The shift into the digital world is now demanding better content: just take a look at the Pakistani meme-making talent, it is wildly imaginative, incredibly topical, surprisingly rapid, and (to be honest) some of the finest creativity being churned out in the country. It makes commercial work look tone-deaf and stuck in the mindset of the previous decade. A consumer brand’s competition is no longer their competitor brand, it is Netflix, CNN, TikTok and that T20 game that you are trying to interrupt and getting hated for it.
In the midst of all this comes AdAsia with its powerhouse of speakers and topics. And not a moment too soon. This is a collection of inspirational speakers that is sure to provide the much needed introspection and acceleration that will – in the words of a poster done 30 years ago – “extend the frontiers of mass communication” in this country. It will force us to look back at our work and take stock of where we stand in the global community and how to better ourselves.
A couple of years ago, I heard Fernando Machado speak at Cannes. Fortunately for all of us, he is speaking at AdAsia. His talk title at Cannes was: “How to suck less as a client.” Mind you, Machado is a client himself. He is the super genius behind turning the work (and fortunes) for Burger King around and has won more trophies than anybody has time to count. He is bold, brash, honest, and holds no punches. Here’s one of his gems: “A good client is a client that acts as a partner of the creative agencies instead of simply acting as a ‘client’. Client implies an unbalanced relationship. A relationship in which one side is always right, a relationship that is transactional. From experience, the best results usually come when client and agency act together as one brand team.”

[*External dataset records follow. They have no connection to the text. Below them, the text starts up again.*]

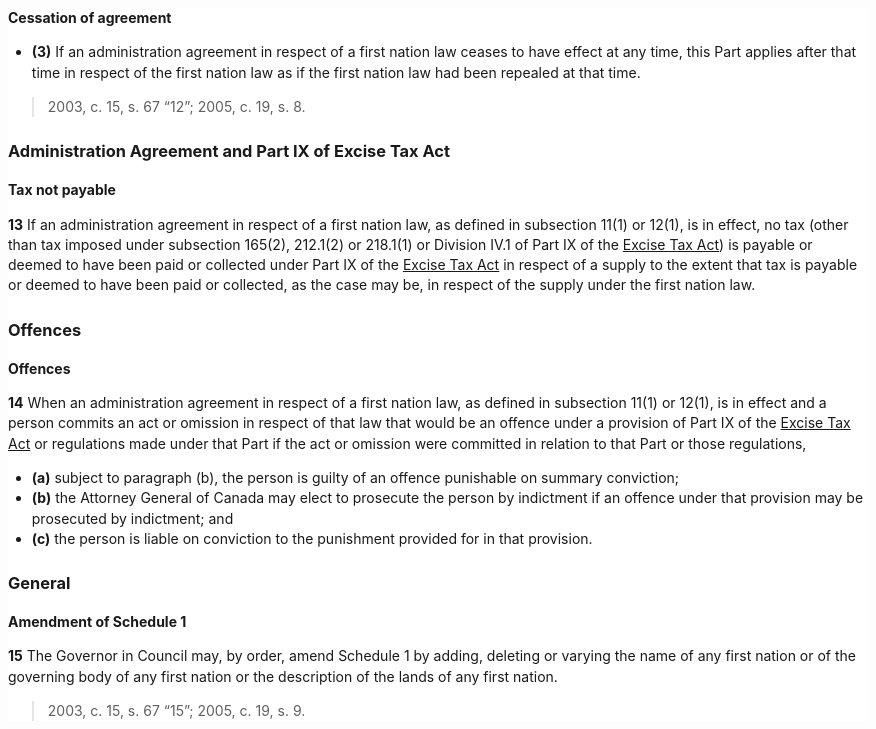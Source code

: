 **Cessation of agreement**

- **(3)** If an administration agreement in respect of a first nation law ceases to have effect at any time, this Part applies after that time in respect of the first nation law as if the first nation law had been repealed at that time.
> 2003, c. 15, s. 67 “12”; 2005, c. 19, s. 8.





### Administration Agreement and Part IX of Excise Tax Act



**Tax not payable**

**13** If an administration agreement in respect of a first nation law, as defined in subsection 11(1) or 12(1), is in effect, no tax (other than tax imposed under subsection 165(2), 212.1(2) or 218.1(1) or Division IV.1 of Part IX of the [Excise Tax Act](/en/Acts/Revised%20Statutes%20of%20Canada/E/E-15.md)) is payable or deemed to have been paid or collected under Part IX of the [Excise Tax Act](/en/Acts/Revised%20Statutes%20of%20Canada/E/E-15.md) in respect of a supply to the extent that tax is payable or deemed to have been paid or collected, as the case may be, in respect of the supply under the first nation law.




### Offences



**Offences**

**14** When an administration agreement in respect of a first nation law, as defined in subsection 11(1) or 12(1), is in effect and a person commits an act or omission in respect of that law that would be an offence under a provision of Part IX of the [Excise Tax Act](/en/Acts/Revised%20Statutes%20of%20Canada/E/E-15.md) or regulations made under that Part if the act or omission were committed in relation to that Part or those regulations,
- **(a)** subject to paragraph (b), the person is guilty of an offence punishable on summary conviction;
- **(b)** the Attorney General of Canada may elect to prosecute the person by indictment if an offence under that provision may be prosecuted by indictment; and
- **(c)** the person is liable on conviction to the punishment provided for in that provision.




### General



**Amendment of Schedule 1**

**15** The Governor in Council may, by order, amend Schedule 1 by adding, deleting or varying the name of any first nation or of the governing body of any first nation or the description of the lands of any first nation.
> 2003, c. 15, s. 67 “15”; 2005, c. 19, s. 9.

Beyond agency-client relationships, speakers like Yasaharu Sasaki and Tay Guan Hin will force you to step into the digital world. You will most likely stop thinking of frames in horizontal terms anymore. Sasaki is obsessed with transforming digital data into beautiful content that is incredibly immersive and engaging.
There are heavyweights such as Sir Martin Sorrell and Peter Draper, who bring a wealth of personal experience as inspirational tools. Zainab Salbi, a brave fighter on the frontline of the war for gender equality, is sure to move you. The Pakistani speakers list is incredibly strong: Hameed Haroon, Musharaf Hai, Dr Zeelaf Munir, Sharmeen Obaid-Chinoy, and of course the man without whom no Pakistani advertising seminar is complete: Javed Jabbar. Throw in a bit of sports (Wasim Akram) and politics (Sir William Hague), and practically every topic is covered.
Lahore has just been named by UNESCO as a City of Literature, almost as if perfectly timing it as an antidote to the fiasco at the Karachi Biennale. This will help shape an entire generation of writers that will bring forth beautiful content in the field of literature. AdAsia is poised to do the same for content creators and communication leaders: it will be the much-needed steroid shot for the industry to bring it up to par with global advertising.
Ali Rez is Regional ECD for Middle East & Pakistan, Impact BBDO. He is an 11-time Cannes Lions winner.